No entanto, a questão é descobrir se a população desse quelônio está grande demais para o lago. É isso que investiga o projeto Chelonia-RS, da Universidade Federal do Rio Grande do Sul (UFRGS). Um estudo sobre a quantidade e as espécies de cágados na área definirá até março ações que podem incluir a retirada de alguns exemplares do local.
No começo, eram os cisnes
A revitalização do Parcão ocorrida durante a administração da engenheira agrônoma Maria Angélica Teline, entre 1978 e 1988, deu origem ao atual lago do parque. Naquele local, existia um recanto infantil, mas o Parcão estava abandonado e vertentes de água volta e meia enchiam a baixada onde funcionava o espaço, conta a engenheira. Ela tocou um projeto para criar um lago naquele lugar, utilizando essas vertentes.
Depois de criado, era preciso dar vida ao lago. Com esse objetivo, Maria Angélica iniciou uma campanha para que as pessoas levassem aves para lá. No princípio, até cisnes podiam ser vistos nas águas. Na época, o nome do local era uma herança do antigo jóquei. Quando os cavalos dobravam ali, se sabia que estavam passando pela Curva dos Olhos D'Água.
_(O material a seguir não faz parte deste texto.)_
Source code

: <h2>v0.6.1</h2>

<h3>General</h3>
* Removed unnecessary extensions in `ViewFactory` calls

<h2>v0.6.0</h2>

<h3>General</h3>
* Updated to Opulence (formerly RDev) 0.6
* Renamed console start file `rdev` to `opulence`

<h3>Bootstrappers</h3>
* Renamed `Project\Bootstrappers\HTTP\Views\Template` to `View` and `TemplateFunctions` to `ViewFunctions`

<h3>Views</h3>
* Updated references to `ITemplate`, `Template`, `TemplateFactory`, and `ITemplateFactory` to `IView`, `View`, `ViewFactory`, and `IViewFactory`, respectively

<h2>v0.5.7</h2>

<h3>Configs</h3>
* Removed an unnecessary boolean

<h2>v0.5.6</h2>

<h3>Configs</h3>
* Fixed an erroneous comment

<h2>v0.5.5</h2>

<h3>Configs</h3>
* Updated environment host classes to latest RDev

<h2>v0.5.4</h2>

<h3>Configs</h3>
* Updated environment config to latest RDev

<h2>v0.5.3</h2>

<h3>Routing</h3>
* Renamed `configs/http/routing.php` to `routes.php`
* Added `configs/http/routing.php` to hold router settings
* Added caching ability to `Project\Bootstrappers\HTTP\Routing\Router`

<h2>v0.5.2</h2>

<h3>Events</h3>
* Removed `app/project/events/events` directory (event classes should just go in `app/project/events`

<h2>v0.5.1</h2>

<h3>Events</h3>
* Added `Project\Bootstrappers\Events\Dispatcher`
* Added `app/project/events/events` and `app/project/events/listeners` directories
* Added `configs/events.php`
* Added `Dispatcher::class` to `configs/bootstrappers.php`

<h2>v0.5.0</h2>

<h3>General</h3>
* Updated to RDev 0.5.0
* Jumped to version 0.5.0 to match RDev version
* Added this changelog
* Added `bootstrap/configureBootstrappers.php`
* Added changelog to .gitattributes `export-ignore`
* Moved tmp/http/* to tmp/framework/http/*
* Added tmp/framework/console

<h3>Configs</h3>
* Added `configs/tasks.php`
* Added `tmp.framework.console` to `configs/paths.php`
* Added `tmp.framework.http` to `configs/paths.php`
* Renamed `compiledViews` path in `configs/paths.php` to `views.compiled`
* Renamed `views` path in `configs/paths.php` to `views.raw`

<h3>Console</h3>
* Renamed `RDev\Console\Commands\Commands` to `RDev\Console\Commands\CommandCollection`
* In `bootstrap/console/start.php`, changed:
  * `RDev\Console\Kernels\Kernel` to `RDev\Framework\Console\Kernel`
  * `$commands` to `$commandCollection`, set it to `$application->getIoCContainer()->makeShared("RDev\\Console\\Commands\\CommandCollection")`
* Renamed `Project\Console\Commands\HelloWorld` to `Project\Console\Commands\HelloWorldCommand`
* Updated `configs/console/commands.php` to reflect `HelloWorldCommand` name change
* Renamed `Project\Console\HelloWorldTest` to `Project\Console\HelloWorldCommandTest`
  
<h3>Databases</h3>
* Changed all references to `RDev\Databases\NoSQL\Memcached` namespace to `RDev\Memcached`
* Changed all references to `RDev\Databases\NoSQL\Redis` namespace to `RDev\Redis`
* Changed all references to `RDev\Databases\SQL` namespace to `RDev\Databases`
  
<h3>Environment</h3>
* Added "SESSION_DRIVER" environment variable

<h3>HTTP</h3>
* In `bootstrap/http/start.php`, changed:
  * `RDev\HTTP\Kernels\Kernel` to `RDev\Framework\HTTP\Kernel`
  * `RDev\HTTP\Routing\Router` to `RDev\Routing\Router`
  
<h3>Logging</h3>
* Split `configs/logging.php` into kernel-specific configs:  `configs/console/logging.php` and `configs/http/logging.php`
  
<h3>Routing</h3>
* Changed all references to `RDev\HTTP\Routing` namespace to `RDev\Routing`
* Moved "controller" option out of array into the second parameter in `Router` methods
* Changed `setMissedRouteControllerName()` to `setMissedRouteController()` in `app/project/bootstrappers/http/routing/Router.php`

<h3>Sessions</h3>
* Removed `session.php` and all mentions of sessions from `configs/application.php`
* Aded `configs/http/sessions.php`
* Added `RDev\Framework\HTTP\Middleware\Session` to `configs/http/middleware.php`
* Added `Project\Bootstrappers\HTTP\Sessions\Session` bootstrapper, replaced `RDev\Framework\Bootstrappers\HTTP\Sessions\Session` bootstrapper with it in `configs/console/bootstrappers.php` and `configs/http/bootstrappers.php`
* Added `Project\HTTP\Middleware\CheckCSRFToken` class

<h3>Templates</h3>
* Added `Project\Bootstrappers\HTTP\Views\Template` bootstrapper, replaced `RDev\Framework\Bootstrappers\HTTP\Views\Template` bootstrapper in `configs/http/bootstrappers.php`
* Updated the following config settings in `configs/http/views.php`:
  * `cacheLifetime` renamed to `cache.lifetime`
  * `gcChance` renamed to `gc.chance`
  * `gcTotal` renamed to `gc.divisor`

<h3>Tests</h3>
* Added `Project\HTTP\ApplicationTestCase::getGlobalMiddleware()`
O tempo foi passando e as pessoas diversificaram sua contribuições. Entre os animais que acabaram descartados no lago estão os cágados. Hoje em dia, às vezes surge alguém para deixar algum animal.
— Tem gente que chega e diz, "Ah, larguei minha tartaruga (sic) lá!", como se estivesse fazendo um bem. Antes (de largar algum animal), peço que consultem a administração do parque.
Saiba mais
Nome científico: Phrynops hilarii
Família: Chelidae
Nomes populares: cágado-de-barbelas ou cágado-cinza
Diferenças entre espécies: o cágado vive na água doce, a tartaruga, no mar, e o jabuti, na terra
Região de ocorrência: nativo do RS, ocorre também em Santa Catarina, Uruguai e nordeste da Argentina
Surgimento da espécie: no Carbonífero, há aproximadamente 340 milhões de anos
Alimentação: peixes, aves, répteis, pequenos mamíferos e animais mortos
Período de vida: pode durar até 40 anos
Tamanho máximo: 40 centímetros de casco
Peso máximo: cinco quilos
Reprodução: em dois períodos (de agosto a dezembro e de fevereiro a abril)
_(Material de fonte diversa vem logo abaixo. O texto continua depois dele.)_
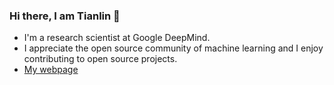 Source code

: ### Hi there, I am Tianlin 👋

- I'm a research scientist at Google DeepMind.   
- I appreciate the open source community of machine learning and I enjoy contributing to open source projects.     
- [My webpage](https://tianlinliu.com/about)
Cópula: dentro da água. A fêmea pode estocar espermatozóides de vários machos
Postura: de um a 24 ovos, depositados em ninhos escavados pela fêmea na terra, podendo ter mais de uma ninhada por estação
Nascimento: ovos eclodem em seis meses
Taxa de eclosão: muito baixa. Na natureza, mais de 80% dos ovos são comidos por outros animais
Hibernação: durante todo o inverno. Normalmente, enterram-se no lodo do fundo de rios, lagos e lagoas
Predadores: em Porto Alegre, os filhotes podem ser predados por aves e peixes grandes. No Parcão, os predadores em potencial são o biguá, a garça branca e o socó
Características: visão e olfato são muito apurados. As barbelas, abaixo do queixo, têm função tátil, utilizada para se movimentar na água turva de um lago, por exemplo. Também funciona na reprodução, no reconhecimento de uma fêmea receptiva
Caça: fêmea e macho caçam. O cágado não tem dentes, nem é venenoso. Em caso de mordida onde haja sangramento, no entanto, é possível haver infecção, em decorrência das bactérias que todos os animais têm na boca. Se ocorrer, é preciso fazer a higienização normal do ferimento
Proteção à espécie: o cágado-cinza, como todas as espécies, é protegido por lei. Matar um exemplar é crime ambiental, assim como mantê-lo em cativeiro. Essa última ação também é caracterizada como maus-tratos, já que um ambiente artificial não supre as necessidades do animal, como hibernação anual, dieta alimentar rica e variada e longos períodos de exposição ao sol.